For more traditional drug molecules, the manufacturing step is one element in a larger development plan. In the case of cell and gene therapy products, the manufacturing step is the development plan – at least initially. This has consequences for how companies solicit funding and plan for the future, the panellists noted.
“Investors are looking for a detailed CMC strategy before a Series A funding,” said Angela Osborne, founder and chief executive of the consultancy eXmoor pharma concepts Ltd.
The manufacturing step differs depending on whether the prospective therapy is autologous, or based on cells or tissues from a patient, or allogeneic where cells are taken from different individuals of the same species and prepared for the patient.
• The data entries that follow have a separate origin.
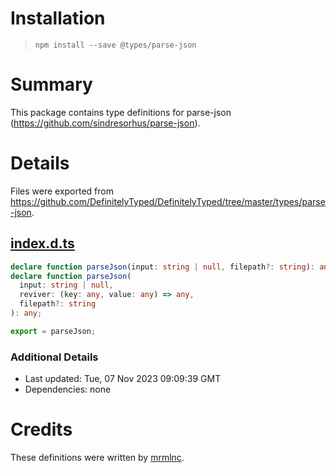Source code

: # Installation

> `npm install --save @types/parse-json`

# Summary

This package contains type definitions for parse-json (https://github.com/sindresorhus/parse-json).

# Details

Files were exported from https://github.com/DefinitelyTyped/DefinitelyTyped/tree/master/types/parse-json.

## [index.d.ts](https://github.com/DefinitelyTyped/DefinitelyTyped/tree/master/types/parse-json/index.d.ts)

```ts
declare function parseJson(input: string | null, filepath?: string): any;
declare function parseJson(
  input: string | null,
  reviver: (key: any, value: any) => any,
  filepath?: string
): any;

export = parseJson;
```

### Additional Details

- Last updated: Tue, 07 Nov 2023 09:09:39 GMT
- Dependencies: none

# Credits

These definitions were written by [mrmlnc](https://github.com/mrmlnc).
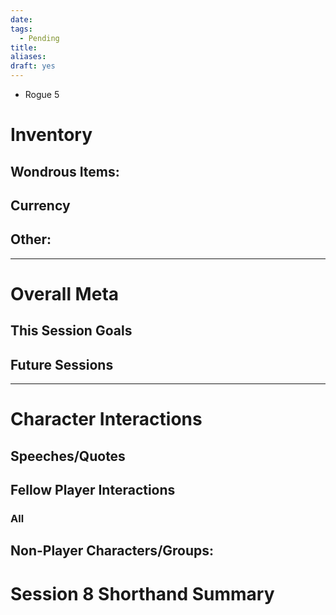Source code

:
 ```yaml
---
date: 
tags:
  - Pending
title: 
aliases: 
draft: yes
---
```

-  Rogue 5
# Inventory
## Wondrous Items:
## Currency

## Other:
---

# Overall Meta
## This Session Goals
## Future Sessions

---

# Character Interactions
## Speeches/Quotes
## Fellow Player Interactions
### All

## Non-Player Characters/Groups:


# Session 8 Shorthand Summary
The autologous approach is illustrated by Kymriah, the pioneering CAR T cell therapy for acute lymphoblastic leukaemia which was approved by the US Food and Drug Administration in 2017. Kymriah is made by extracting white blood cells from a patient, shipping them to a manufacturing site for reprogramming and then returning the cells to the patient. By comparison, the allogeneic approach relies on a single source of cells to treat many patients and is often described as an ‘off-the-shelf’ approach.
Thus far, most of the approved allogeneic therapies are cord blood products for stem cell transplantation procedures. But other products are in development. For example, BlueRock Therapeutics LP is using induced pluripotent stem cells (iPSCs) as source material for a stem cell therapy for Parkinson’s disease. This candidate product started a Phase 1 study in January.
“The field is going allogeneic,” said Kerstin Papenfuss, associate director of therapeutics at Deep Science Ventures. At the meeting, panellists said there are currently two main sources for the new allogeneic cell therapies: cells from healthy donors and iPSCs. The iPS cell approach has generated a lot of interest, but it is still a young industry.
“Can you create cells that have the correct phenotype?” asked Dr Papenfuss. This is just one of many questions still to be answered.
Beside Drs Papenfuss and Osborne, the panel included the IP lawyer Adrian Toutoungi; Laurent Jespers, chief scientific officer at Xap Therapeutics; Julie Wood from Thermo Fisher Scientific and Stephen Howe from GlaxoSmithKline Plc.